Wednesday, January 10, 2018

Notes from the book Domain-Driven Design

Notes from Eric Evans book Domain-Driven Design - Tackling Complexity in the Heart of Software.

Pattern names should be in bold, when introduced first time.

Foreword & Preface

  • The premise of the book:
    • For most software projects, the primary focus should be on the domain and domain logic.
    • Complex domain designs should be based on a model.

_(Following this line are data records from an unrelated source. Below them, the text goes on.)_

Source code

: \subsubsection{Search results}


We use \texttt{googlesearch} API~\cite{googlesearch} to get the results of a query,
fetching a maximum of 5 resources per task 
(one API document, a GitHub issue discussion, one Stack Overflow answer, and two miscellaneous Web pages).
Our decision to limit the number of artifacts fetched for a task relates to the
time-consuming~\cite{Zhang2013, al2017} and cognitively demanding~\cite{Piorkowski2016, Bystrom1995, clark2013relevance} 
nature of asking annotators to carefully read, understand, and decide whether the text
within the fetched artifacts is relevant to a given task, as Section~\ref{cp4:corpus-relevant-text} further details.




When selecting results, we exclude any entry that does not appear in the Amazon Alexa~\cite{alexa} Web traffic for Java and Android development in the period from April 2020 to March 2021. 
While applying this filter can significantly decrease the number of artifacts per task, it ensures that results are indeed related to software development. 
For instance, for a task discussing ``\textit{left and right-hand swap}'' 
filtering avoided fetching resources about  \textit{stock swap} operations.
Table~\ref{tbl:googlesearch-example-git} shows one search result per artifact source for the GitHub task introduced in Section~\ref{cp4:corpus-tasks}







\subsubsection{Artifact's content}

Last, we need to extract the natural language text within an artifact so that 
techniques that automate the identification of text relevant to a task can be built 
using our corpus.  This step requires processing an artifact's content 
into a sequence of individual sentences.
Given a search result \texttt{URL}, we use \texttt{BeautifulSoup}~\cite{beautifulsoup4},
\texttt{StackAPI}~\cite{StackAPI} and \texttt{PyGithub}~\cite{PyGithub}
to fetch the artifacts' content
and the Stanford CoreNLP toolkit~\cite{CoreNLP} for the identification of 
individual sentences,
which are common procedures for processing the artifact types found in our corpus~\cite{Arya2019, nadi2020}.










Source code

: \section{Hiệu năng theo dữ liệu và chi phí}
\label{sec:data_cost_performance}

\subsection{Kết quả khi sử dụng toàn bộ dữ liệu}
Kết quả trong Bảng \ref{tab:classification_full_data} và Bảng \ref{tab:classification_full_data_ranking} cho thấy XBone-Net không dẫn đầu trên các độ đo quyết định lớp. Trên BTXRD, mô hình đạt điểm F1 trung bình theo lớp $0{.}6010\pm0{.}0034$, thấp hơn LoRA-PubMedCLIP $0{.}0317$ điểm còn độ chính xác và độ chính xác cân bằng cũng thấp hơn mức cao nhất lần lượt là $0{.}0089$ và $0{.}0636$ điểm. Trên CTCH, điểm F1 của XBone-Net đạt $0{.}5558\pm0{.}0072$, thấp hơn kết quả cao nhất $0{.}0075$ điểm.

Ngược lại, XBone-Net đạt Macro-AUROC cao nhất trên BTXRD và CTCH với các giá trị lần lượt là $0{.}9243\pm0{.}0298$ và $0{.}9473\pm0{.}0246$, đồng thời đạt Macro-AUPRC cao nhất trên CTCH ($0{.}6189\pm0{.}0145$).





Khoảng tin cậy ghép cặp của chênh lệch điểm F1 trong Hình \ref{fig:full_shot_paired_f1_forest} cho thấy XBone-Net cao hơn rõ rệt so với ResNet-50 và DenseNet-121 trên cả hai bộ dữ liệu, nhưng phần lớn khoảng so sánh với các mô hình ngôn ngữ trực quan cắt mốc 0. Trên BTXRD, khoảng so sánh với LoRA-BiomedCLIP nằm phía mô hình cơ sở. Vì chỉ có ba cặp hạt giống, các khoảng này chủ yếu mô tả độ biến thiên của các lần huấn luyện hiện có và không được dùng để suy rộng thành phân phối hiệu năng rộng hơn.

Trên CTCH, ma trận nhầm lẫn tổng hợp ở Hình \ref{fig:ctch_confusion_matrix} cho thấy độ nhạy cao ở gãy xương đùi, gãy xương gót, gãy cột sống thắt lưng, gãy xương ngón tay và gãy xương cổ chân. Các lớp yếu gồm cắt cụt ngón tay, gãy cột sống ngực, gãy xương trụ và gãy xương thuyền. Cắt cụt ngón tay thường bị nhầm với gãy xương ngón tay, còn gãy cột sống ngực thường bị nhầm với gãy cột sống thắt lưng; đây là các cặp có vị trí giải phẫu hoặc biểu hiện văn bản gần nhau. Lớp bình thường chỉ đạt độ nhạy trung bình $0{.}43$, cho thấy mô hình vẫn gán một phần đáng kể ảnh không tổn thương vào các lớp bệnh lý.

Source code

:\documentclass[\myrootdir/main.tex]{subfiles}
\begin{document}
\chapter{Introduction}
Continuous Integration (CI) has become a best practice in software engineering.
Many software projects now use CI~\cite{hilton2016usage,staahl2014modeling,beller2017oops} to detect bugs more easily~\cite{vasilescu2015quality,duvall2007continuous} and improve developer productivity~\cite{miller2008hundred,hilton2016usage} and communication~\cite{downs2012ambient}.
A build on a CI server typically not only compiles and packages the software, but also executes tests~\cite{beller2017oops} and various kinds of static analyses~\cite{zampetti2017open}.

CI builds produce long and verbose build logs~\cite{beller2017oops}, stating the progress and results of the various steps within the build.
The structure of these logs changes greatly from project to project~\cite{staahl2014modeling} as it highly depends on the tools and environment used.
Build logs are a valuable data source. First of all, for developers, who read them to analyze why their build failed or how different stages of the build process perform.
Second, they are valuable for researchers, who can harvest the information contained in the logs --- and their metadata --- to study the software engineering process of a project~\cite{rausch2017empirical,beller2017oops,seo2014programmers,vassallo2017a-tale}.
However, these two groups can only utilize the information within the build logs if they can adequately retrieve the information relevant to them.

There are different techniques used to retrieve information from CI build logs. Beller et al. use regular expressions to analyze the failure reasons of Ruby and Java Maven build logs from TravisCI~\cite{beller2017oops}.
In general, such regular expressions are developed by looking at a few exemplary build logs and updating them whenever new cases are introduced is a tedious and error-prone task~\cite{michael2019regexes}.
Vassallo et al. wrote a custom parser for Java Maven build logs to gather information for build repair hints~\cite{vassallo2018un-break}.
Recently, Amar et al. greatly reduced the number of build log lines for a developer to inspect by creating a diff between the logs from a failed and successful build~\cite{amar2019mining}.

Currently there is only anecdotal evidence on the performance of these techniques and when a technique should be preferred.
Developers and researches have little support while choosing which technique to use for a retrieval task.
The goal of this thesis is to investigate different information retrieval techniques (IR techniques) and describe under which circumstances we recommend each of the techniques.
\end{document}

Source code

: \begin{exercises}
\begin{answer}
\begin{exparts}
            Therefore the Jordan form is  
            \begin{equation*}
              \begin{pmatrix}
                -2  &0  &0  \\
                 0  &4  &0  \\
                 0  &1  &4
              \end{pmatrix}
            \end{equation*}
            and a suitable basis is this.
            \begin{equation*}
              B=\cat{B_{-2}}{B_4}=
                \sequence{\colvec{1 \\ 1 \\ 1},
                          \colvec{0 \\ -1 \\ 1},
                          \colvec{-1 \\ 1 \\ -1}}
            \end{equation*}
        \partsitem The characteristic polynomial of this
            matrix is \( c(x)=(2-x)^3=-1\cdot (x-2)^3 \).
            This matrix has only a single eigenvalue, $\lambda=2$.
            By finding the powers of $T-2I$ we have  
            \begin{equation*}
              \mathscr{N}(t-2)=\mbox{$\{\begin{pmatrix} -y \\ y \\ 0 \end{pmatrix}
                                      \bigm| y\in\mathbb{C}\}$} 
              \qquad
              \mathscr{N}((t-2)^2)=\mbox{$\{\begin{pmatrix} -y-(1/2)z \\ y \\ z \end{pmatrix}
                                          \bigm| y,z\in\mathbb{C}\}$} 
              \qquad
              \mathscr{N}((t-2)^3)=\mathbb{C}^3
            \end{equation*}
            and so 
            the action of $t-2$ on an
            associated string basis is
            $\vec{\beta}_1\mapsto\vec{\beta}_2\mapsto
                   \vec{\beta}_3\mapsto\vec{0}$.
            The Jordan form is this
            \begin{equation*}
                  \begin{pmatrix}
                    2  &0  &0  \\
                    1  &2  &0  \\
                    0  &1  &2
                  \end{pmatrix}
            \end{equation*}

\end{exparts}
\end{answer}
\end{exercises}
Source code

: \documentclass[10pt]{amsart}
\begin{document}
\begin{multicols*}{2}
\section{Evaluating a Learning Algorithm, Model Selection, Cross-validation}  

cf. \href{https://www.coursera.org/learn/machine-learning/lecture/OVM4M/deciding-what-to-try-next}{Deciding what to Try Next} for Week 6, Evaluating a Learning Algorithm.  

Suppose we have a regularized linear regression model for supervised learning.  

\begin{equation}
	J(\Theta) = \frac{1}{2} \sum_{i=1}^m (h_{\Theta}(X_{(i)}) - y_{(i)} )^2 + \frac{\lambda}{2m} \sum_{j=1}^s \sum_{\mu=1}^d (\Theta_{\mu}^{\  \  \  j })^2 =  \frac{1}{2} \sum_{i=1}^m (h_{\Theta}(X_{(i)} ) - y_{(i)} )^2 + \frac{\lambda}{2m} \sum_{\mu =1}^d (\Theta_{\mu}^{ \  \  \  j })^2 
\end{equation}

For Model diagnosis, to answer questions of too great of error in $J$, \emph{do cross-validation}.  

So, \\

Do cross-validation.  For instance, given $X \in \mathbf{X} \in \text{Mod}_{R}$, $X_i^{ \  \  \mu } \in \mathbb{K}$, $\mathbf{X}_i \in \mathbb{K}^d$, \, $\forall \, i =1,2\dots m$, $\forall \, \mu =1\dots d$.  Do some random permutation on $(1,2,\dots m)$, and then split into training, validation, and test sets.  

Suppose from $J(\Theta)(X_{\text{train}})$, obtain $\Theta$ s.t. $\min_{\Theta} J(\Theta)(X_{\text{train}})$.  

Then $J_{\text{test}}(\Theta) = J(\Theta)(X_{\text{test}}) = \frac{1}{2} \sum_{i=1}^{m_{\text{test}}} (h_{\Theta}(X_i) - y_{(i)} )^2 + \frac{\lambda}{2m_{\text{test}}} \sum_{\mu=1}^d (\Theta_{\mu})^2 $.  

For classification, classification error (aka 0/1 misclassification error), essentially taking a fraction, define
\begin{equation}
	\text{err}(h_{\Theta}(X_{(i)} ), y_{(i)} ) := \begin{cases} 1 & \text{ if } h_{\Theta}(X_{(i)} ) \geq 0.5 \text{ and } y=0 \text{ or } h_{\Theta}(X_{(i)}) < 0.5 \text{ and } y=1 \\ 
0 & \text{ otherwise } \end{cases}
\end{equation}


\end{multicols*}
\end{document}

Part I - Putting the Domain Model to Work

  • Example: Map
    • Maps are models, and every model represents some aspect of reality or an idea that is of interest.
    • A model is a simplification.
    • It is an interpretation of reality that
      • abstracts the aspects relevant to solving the problem at hand
      • ignores extraneous detail
  • Domain modeling
    • is not a matter of making as "realistic" model as possible.
    • It is more like moviemaking, loosely representating reality to a particular purpose.

Chapter 1 - Crunching knowledge

  • Knowledge crunching
  • Continuous learning

Chapter 2 - Communication and the Use of the Language

  • Ubiquitous Language - Use the model as the backbone of a language
    • Commit the team to exercising that language relentlessly in all communication within the team and in the code.
  • Model is not the diagram
    • The diagram's purpose is to help communicate and explain the model.
    • Code has the details

Chapter 3 - Binding Model and Implementation

  • Model-Driven Design - Design a portion of the software system to reflect the domain model in a very literal way.
    • Revisit the model and modify it to be implemented more naturally in software, even as you seek to make it reflect deepre insight into the domain.
    • Demand a single model that servers both purposes well, in addition to support a robust Ubuquitous Language.
  • Hands-On Modelers - Any technical person contributing to the model must spend some time touching the code

Part II - The Building Blocks of a Model-Driven Design

Chapter 4 - Isolating the Domain

  • Layered Architecture
  • The Smart UI "Anti-Pattern"
    • If an unsophisticated team with a simple projects decides to try a Model-Driven Design with Layered Architecture, it will face a difficult learning curve.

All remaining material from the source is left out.